A few days ago the DT carried a peice about the dreadful number of deaths - 300 or so a year in GB (we suppose) - attributable to people who had only recently passed their driving test. In consequence, there was said to be all-party agreement about the need to do something about the driving test, which had not been reorganised for some disgraceful passage of time. There was even talk of abandoning the dreaded reversing backwards around a corner (something which almost scuppered me ever so many years ago) and relying on driving instructors to do that sort of thing. I then start to wonder how all this cross party agreement was justified and turn up what turns out to be a very helpful ONS web site (http://www.statistics.gov.uk/) and rapidly learn that in 2002 (the last year for which data was available in this form) there were about 3,500 deaths from road accidents in GB. So less than 10% of these involve these recent passers? So what proportion of road traffic users are they? Is this an excess proportion? Does the DT or anyone else know?

Perhaps I should have stayed with OPCS - one of the outfits which merged into what is now the ONS - and participated in this great web development!

As a consolation prize, I participated yesterday in the revenue protection scheme operated by Transport for London. Having forgetten to carry my oyster card and not having change smaller than a fiver, the bus driver eyed me very suspiciously. After a suitably impressive pause, during which time I thought my options were either to cough up a fiver or to get off, he comes up with a pad of yellow forms and laboriously checks one lot of boxes and then invites me to check another lot, in this way recording my name and address. I then carry off the yellow counterfoil into the bowels of the bus, a counterfoil which invites me to send £2 to the revenue protection department of Transport for London. My cheque now awaits my daily trip to Cheam to be posted. I am pleased that such a quaint and trusting scheme is still operated - despite transaction costs which much far exceed the amount involved. So as a good citizen I must remember to carry my Oyster card.

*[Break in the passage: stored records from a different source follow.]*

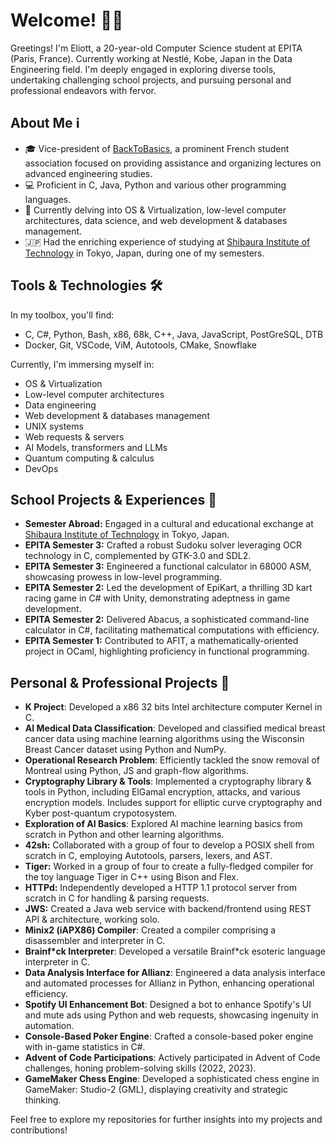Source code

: # Welcome! 👋🌐

Greetings! I'm Eliott, a 20-year-old Computer Science student at EPITA (Paris, France). Currently working at Nestlé, Kobe, Japan in the Data Engineering field. I'm deeply engaged in exploring diverse tools, undertaking challenging school projects, and pursuing personal and professional endeavors with fervor.

## About Me ℹ️

- 🎓 Vice-president of [BackToBasics](https://www.linkedin.com/company/backtobasicsepita), a prominent French student association focused on providing assistance and organizing lectures on advanced engineering studies.
- 💻 Proficient in C, Java, Python and various other programming languages.
- 🌱 Currently delving into OS & Virtualization, low-level computer architectures, data science, and web development & databases management.
- 🇯🇵 Had the enriching experience of studying at [Shibaura Institute of Technology](https://www.shibaura-it.ac.jp/en/) in Tokyo, Japan, during one of my semesters.

## Tools & Technologies 🛠️

In my toolbox, you'll find:
- C, C#, Python, Bash, x86, 68k, C++, Java, JavaScript, PostGreSQL, DTB
- Docker, Git, VSCode, ViM, Autotools, CMake, Snowflake

Currently, I'm immersing myself in:
- OS & Virtualization
- Low-level computer architectures
- Data engineering
- Web development & databases management
- UNIX systems
- Web requests & servers
- AI Models, transformers and LLMs
- Quantum computing & calculus
- DevOps

## School Projects & Experiences 🎒
- **Semester Abroad:** Engaged in a cultural and educational exchange at [Shibaura Institute of Technology](https://www.shibaura-it.ac.jp/en/) in Tokyo, Japan.
- **EPITA Semester 3:** Crafted a robust Sudoku solver leveraging OCR technology in C, complemented by GTK-3.0 and SDL2.
- **EPITA Semester 3:** Engineered a functional calculator in 68000 ASM, showcasing prowess in low-level programming.
- **EPITA Semester 2:** Led the development of EpiKart, a thrilling 3D kart racing game in C# with Unity, demonstrating adeptness in game development.
- **EPITA Semester 2:** Delivered Abacus, a sophisticated command-line calculator in C#, facilitating mathematical computations with efficiency.
- **EPITA Semester 1:** Contributed to AFIT, a mathematically-oriented project in OCaml, highlighting proficiency in functional programming.

## Personal & Professional Projects 🚀
- **K Project**: Developed a x86 32 bits Intel architecture computer Kernel in C.
- **AI Medical Data Classification**: Developed and classified medical breast cancer data using machine learning algorithms using the Wisconsin Breast Cancer dataset using Python and NumPy.
- **Operational Research Problem**: Efficiently tackled the snow removal of Montreal using Python, JS and graph-flow algorithms.  
- **Cryptography Library & Tools**: Implemented a cryptography library & tools in Python, including ElGamal encryption, attacks, and various encryption models. Includes support for elliptic curve cryptography and Kyber post-quantum crypotosystem.
- **Exploration of AI Basics**: Explored AI machine learning basics from scratch in Python and other learning algorithms.
- **42sh:** Collaborated with a group of four to develop a POSIX shell from scratch in C, employing Autotools, parsers, lexers, and AST.
- **Tiger:** Worked in a group of four to create a fully-fledged compiler for the toy language Tiger in C++ using Bison and Flex.
- **HTTPd:** Independently developed a HTTP 1.1 protocol server from scratch in C for handling & parsing requests.
- **JWS:** Created a Java web service with backend/frontend using REST API & architecture, working solo.
- **Minix2 (iAPX86) Compiler**: Created a compiler comprising a disassembler and interpreter in C.
- **Brainf\*ck Interpreter**: Developed a versatile Brainf\*ck esoteric language interpreter in C.
- **Data Analysis Interface for Allianz**: Engineered a data analysis interface and automated processes for Allianz in Python, enhancing operational efficiency.
- **Spotify UI Enhancement Bot**: Designed a bot to enhance Spotify's UI and mute ads using Python and web requests, showcasing ingenuity in automation.
- **Console-Based Poker Engine**: Crafted a console-based poker engine with in-game statistics in C#.
- **Advent of Code Participations**: Actively participated in Advent of Code challenges, honing problem-solving skills (2022, 2023).
- **GameMaker Chess Engine**: Developed a sophisticated chess engine in GameMaker: Studio-2 (GML), displaying creativity and strategic thinking.

Feel free to explore my repositories for further insights into my projects and contributions!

I was impressed by the much lower-tech solution operated on Florentine buses. While, as an alien, a bit vague on details, there appears to be a flat fare scheme operating within the Florence area. You buy tickets at a tabacconist (which action is not, in Italy anyway, construed as aiding and abetting the evil tabacco industry. Tantamount to advertising sale of same to under age persons). You get on the bus without any form of control or turnstile and you cancel your ticket by sticking it into what looks like a very cheap machine, of which there are two or three in the bus. Your ticket is then good for 70 minutes. You get off the bus without any form of control or turnstile. We presumed that if you got caught without a cancelled ticket you would be in deep trouble and it was alleged that there were teams of undercover agents roaming the bus system hunting for villains. All in all, it looked like a simple low cost solution, one step short of simply making the buses free. Why did it take us so long to arrive at the vastly more complicated oyster card solution?

I think it may also be the case that the buses were run by the municipality for the benefit of their citizens, rather than by Southwest trains for the benefit of their shareholders. Maybe these Italians do know a thing or two after all.